:: EXERCISE DESCRIPTION ::
Find the line containing "and trustless verification." in the records below. Copy exactly that line and each one after it, ending at the line containing "secure marketplace interactions.", and nothing more.

>>>

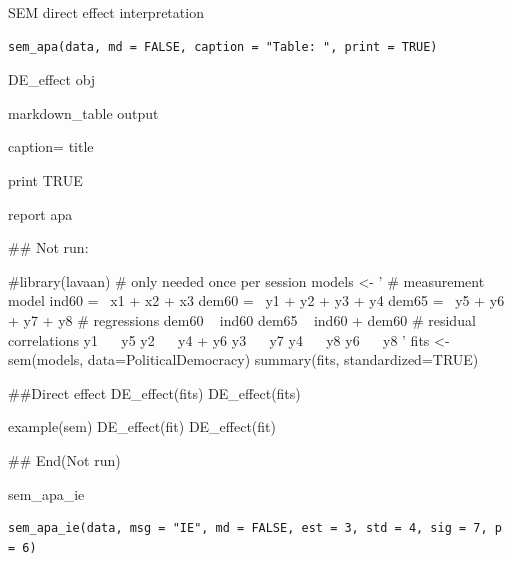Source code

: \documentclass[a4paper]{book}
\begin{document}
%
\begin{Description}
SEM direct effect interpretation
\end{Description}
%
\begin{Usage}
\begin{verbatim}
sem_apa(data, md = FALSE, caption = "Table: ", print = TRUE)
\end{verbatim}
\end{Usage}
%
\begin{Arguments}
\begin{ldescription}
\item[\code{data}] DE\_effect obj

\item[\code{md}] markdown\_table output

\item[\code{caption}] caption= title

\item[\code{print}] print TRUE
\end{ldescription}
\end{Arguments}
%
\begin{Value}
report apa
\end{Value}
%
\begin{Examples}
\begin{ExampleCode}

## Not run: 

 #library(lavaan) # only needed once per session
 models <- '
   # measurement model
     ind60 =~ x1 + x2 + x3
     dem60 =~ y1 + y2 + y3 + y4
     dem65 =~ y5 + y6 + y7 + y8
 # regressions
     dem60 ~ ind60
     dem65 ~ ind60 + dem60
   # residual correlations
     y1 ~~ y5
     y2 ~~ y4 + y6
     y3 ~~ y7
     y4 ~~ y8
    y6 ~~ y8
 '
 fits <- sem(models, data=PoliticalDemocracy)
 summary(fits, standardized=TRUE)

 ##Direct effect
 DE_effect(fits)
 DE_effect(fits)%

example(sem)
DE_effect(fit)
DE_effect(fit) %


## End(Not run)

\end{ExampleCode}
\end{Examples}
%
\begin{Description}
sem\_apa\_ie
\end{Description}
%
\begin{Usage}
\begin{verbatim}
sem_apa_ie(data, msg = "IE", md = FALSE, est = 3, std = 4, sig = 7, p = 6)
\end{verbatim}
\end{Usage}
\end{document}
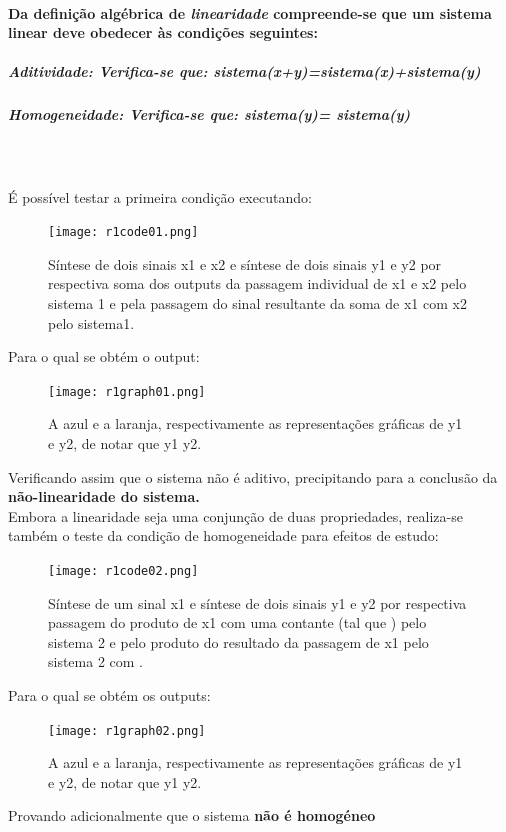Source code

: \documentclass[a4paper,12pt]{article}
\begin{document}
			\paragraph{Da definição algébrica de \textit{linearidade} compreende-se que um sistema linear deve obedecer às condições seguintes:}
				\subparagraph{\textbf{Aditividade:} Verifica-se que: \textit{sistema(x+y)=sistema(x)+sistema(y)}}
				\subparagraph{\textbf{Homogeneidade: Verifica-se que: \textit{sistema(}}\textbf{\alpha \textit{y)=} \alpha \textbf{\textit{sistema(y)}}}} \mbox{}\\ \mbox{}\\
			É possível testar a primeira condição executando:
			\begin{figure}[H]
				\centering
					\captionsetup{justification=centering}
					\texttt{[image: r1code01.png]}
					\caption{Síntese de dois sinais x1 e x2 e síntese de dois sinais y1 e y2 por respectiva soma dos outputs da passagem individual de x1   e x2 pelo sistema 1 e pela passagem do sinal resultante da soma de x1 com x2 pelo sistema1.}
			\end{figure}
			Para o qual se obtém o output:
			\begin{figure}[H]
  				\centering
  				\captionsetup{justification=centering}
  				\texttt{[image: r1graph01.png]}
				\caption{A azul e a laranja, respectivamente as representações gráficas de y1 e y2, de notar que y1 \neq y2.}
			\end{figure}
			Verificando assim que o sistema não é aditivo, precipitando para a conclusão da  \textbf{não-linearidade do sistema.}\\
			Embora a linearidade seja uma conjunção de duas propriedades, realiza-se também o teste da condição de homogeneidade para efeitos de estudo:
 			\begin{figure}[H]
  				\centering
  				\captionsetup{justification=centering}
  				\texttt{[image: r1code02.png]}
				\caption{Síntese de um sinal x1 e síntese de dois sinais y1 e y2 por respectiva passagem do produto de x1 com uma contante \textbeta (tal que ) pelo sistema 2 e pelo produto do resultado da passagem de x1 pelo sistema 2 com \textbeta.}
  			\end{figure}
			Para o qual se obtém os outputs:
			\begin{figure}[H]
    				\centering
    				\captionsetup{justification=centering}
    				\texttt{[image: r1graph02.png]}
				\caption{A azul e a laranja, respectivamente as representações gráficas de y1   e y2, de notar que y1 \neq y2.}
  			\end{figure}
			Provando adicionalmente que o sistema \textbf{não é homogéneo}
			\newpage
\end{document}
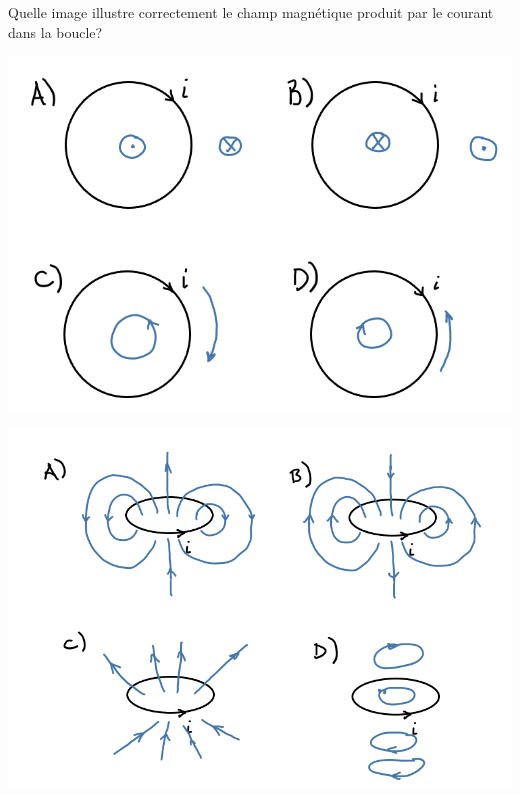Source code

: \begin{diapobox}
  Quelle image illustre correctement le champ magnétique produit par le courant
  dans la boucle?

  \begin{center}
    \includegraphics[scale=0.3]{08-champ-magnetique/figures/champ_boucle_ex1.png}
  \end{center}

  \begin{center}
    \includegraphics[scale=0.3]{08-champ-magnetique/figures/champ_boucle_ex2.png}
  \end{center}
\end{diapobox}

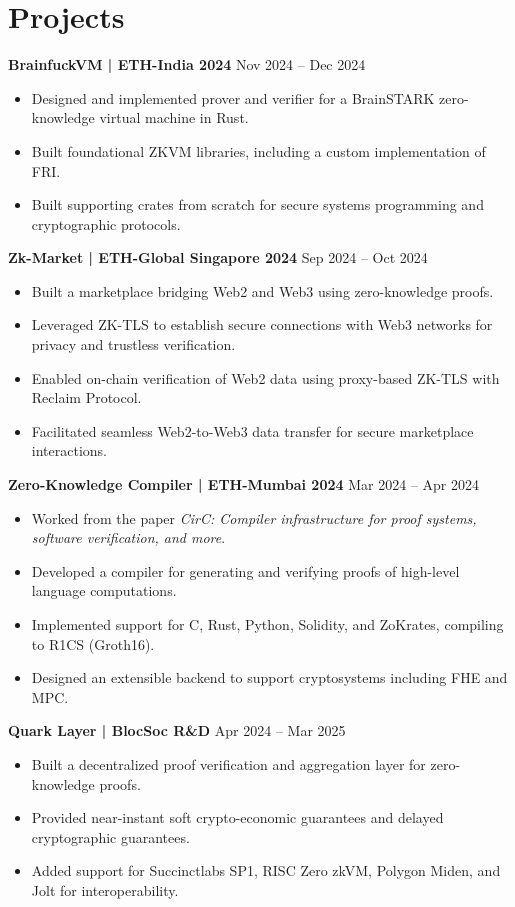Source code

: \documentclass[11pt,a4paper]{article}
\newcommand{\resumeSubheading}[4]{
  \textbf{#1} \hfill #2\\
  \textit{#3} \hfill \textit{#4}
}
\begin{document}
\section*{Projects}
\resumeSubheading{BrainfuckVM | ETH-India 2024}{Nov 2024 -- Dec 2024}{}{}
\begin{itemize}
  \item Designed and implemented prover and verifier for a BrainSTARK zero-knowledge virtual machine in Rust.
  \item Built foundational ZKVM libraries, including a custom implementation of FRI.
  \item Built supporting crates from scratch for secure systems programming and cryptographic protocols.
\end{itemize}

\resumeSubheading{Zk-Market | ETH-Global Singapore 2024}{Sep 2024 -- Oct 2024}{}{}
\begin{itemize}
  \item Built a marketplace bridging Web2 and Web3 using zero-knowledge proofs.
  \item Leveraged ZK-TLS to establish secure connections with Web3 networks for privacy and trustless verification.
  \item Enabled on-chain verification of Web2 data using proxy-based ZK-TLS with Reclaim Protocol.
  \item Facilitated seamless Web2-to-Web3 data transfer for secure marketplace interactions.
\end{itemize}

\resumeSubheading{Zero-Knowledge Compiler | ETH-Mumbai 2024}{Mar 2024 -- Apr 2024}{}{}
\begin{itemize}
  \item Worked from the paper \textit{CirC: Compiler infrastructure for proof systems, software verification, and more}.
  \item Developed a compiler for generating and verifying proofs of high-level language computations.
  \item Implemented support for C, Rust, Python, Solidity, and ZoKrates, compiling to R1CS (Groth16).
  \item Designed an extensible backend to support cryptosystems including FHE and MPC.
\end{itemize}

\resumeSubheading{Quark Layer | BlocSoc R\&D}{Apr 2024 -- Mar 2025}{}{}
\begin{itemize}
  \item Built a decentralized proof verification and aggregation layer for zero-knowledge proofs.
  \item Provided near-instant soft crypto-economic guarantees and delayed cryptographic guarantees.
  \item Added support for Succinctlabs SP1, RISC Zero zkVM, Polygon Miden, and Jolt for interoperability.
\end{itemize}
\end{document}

<<<
>>>

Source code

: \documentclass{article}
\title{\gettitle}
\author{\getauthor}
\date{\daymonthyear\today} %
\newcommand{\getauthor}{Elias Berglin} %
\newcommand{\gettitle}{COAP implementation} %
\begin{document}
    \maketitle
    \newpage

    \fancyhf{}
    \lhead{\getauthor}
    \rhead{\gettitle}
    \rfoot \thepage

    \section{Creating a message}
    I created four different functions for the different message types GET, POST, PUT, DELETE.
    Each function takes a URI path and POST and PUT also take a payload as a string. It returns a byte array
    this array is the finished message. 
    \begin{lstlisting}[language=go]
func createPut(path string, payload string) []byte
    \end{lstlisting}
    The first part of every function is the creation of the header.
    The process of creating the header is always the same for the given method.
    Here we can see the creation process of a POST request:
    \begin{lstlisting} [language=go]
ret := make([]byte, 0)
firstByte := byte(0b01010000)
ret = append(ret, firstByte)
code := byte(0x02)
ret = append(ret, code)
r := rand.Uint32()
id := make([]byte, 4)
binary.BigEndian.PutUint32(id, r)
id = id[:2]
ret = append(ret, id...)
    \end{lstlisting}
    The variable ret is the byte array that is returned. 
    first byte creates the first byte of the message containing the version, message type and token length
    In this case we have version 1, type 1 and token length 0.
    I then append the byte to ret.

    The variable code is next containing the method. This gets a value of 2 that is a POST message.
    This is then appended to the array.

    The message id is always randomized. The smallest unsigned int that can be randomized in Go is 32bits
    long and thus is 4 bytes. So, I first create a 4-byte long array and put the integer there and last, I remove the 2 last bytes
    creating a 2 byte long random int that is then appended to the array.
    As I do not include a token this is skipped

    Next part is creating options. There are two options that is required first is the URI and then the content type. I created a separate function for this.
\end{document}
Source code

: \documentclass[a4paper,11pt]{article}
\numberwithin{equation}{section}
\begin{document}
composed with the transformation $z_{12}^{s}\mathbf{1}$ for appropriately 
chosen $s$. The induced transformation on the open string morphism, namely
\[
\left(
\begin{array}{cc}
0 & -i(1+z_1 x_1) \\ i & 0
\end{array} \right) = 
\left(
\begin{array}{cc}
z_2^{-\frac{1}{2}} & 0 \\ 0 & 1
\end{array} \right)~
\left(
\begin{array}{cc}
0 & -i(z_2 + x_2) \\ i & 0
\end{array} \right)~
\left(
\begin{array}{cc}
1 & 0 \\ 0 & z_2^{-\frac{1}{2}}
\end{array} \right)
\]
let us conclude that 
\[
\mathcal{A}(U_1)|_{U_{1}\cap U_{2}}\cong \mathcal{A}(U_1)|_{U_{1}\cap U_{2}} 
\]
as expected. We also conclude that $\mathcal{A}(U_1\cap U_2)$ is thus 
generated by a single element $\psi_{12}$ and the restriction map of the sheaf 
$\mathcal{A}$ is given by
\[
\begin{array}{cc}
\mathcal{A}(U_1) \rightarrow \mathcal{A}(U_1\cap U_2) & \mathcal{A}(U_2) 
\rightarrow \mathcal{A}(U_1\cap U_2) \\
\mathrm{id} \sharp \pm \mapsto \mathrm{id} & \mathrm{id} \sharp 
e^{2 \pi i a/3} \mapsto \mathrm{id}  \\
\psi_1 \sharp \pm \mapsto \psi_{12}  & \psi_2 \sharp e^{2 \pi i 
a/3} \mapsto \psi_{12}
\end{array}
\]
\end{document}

<<<

:: YOUR RESPONSE ::
  \item Leveraged ZK-TLS to establish secure connections with Web3 networks for privacy and trustless verification.
  \item Enabled on-chain verification of Web2 data using proxy-based ZK-TLS with Reclaim Protocol.
  \item Facilitated seamless Web2-to-Web3 data transfer for secure marketplace interactions.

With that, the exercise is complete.